[Python-ideas] Python 3000 TIOBE -3%

Mon Feb 13 06:16:09 CET 2012

On Mon, Feb 13, 2012 at 2:50 PM, Stephen J. Turnbull <stephen at xemacs.org> wrote:
> Masklinn writes:
>
>  > Why not open the file in binary mode in stead? (and replace `'*'`
>  > by `b'*'` in the startswith call)
>
> This will often work, but it's task-dependent.  In particular, I
> believe not just `.startswith(), but general regexps work with either
> bytes or str in Python 3.  But other APIs may not. and you're going to
> need to prefix *all* literals (including those in modules your code
> imports!) with `b`.  So you import a module that does exactly what you
> want, and be stymied by a TypeError because the module wants Unicode.
>
> This would not happen with Python 2, and there's the rub.

The other trap is APIs like urllib.parse which explicitly refuse the
temptation to guess when it comes to bytes data, and decodes it as
"ascii+strict". If you want it to do something else that's more
permissive (e.g. "latin-1" or "ascii+surrogateescape") then you *have*
to decode it to Unicode yourself before handing it over.

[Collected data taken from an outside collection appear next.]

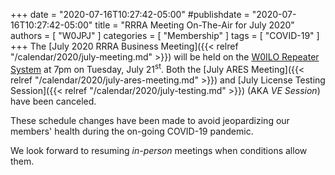 +++
date = "2020-07-16T10:27:42-05:00"
#publishdate = "2020-07-16T10:27:42-05:00"
title = "RRRA Meeting On-The-Air for July 2020"
authors = [ "W0JPJ" ]
categories = [ "Membership" ]
tags = [ "COVID-19" ]
+++
The
[July 2020 RRRA Business Meeting]({{< relref "/calendar/2020/july-meeting.md" >}})
will be held on the [W0ILO Repeater System](/radios/)
at 7pm on Tuesday, July 21<sup>st</sup>. Both the 
[July ARES Meeting]({{< relref "/calendar/2020/july-ares-meeting.md" >}}) and
[July License Testing Session]({{< relref "/calendar/2020/july-testing.md" >}})
(AKA *VE Session*) have been canceled.

These schedule changes have been made to avoid jeopardizing our members'
health during the on-going COVID-19 pandemic.

We look forward to resuming *in-person* meetings when conditions allow them.

<!--more-->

Really, Python 3 forces programmers to learn enough about Unicode to
be able to make the choice between the 4 possible options for
processing ASCII-compatible encodings:

1. Process them as binary data. This is often *not* going to be what
you want, since many text processing APIs will either only accept
Unicode, or only pure ASCII, or require you to supply encoding+errors
if you want them to process binary data.

2. Process them as "latin-1". This is the answer that completely
bypasses all Unicode integrity checks. If you get fed non-ASCII data,
you *will* silently produce gibberish as output.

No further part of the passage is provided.